• _SOURCE MATERIAL_
⟨
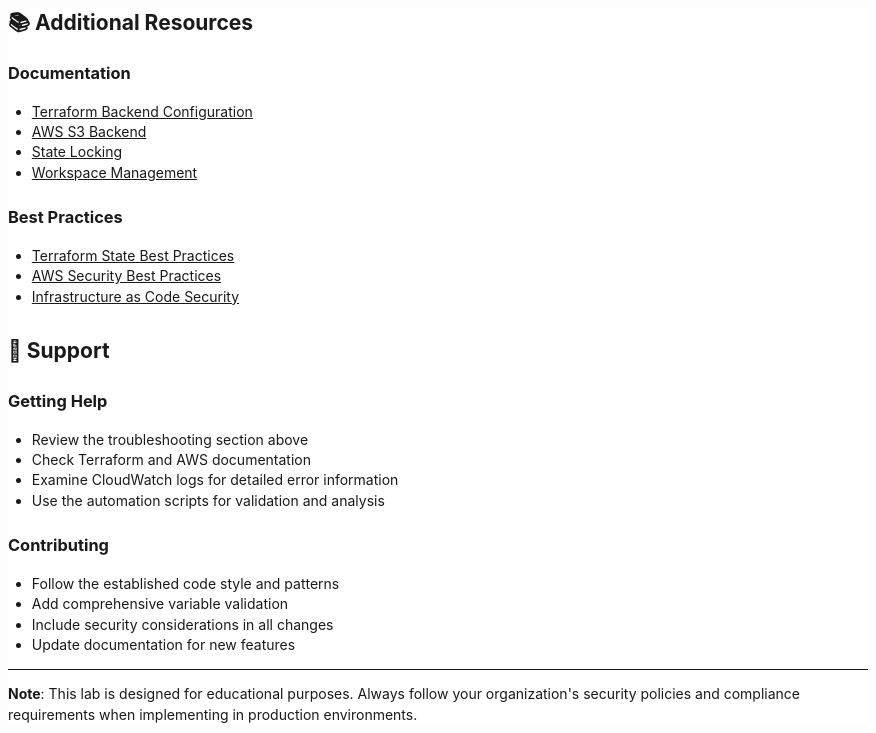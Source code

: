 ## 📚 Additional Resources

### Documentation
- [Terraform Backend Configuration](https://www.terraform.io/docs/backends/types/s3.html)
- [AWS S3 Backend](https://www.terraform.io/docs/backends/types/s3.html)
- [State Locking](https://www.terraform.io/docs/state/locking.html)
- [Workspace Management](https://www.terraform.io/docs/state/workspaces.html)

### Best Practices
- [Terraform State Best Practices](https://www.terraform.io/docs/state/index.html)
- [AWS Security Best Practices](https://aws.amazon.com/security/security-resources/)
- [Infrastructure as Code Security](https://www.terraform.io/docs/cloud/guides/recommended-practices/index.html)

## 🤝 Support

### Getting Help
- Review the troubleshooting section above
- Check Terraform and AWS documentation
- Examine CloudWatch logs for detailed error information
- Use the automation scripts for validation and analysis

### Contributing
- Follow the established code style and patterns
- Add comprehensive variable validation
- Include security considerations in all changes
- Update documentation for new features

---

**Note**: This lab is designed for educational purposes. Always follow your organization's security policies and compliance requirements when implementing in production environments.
⟩
⟨
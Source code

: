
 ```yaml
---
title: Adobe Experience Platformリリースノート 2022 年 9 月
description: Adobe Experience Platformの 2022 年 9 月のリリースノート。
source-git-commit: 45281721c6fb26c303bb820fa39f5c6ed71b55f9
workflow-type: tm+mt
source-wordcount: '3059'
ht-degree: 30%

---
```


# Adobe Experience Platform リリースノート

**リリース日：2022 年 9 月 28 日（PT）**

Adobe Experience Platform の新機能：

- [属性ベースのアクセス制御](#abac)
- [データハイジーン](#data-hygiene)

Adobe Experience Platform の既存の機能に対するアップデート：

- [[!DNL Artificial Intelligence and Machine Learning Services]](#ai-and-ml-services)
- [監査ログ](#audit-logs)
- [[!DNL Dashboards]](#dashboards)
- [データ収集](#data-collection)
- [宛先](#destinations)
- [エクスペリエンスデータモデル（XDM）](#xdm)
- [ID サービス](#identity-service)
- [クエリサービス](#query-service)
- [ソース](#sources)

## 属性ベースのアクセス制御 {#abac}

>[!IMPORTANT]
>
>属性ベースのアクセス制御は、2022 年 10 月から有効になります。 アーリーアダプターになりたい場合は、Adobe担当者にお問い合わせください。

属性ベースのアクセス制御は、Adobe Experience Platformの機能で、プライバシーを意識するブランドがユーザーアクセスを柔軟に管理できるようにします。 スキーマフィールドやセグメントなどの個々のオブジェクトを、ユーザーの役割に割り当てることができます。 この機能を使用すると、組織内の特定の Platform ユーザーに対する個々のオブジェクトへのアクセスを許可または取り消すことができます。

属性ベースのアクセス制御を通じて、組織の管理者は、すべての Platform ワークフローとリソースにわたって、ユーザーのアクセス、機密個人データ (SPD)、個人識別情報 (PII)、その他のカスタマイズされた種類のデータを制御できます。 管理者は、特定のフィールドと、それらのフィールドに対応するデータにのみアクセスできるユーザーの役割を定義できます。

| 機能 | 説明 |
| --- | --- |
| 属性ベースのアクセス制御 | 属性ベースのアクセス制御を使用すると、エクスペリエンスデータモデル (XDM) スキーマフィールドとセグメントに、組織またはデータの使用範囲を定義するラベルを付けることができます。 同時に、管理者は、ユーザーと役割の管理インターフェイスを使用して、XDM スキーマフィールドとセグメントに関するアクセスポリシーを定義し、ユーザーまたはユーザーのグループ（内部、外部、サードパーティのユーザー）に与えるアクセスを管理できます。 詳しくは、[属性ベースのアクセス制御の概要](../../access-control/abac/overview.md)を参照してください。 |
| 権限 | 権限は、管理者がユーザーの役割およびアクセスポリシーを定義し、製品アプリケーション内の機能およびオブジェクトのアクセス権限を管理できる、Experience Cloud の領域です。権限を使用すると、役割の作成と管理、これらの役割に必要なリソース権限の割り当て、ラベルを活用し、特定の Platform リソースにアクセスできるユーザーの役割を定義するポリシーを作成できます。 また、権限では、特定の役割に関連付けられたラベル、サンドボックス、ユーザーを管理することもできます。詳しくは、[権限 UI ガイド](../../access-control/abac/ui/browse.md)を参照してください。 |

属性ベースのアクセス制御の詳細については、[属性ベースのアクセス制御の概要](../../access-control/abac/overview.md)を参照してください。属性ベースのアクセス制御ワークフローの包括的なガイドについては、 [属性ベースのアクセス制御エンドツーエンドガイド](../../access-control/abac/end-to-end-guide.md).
⟩
• _WORK ORDER_
Give back, word for word, only the lines above from the line holding "- Examine CloudWatch" to the line holding "- Include security", both included.

• _ANSWER SPACE_
- Examine CloudWatch logs for detailed error information
- Use the automation scripts for validation and analysis

### Contributing
- Follow the established code style and patterns
- Add comprehensive variable validation
- Include security considerations in all changes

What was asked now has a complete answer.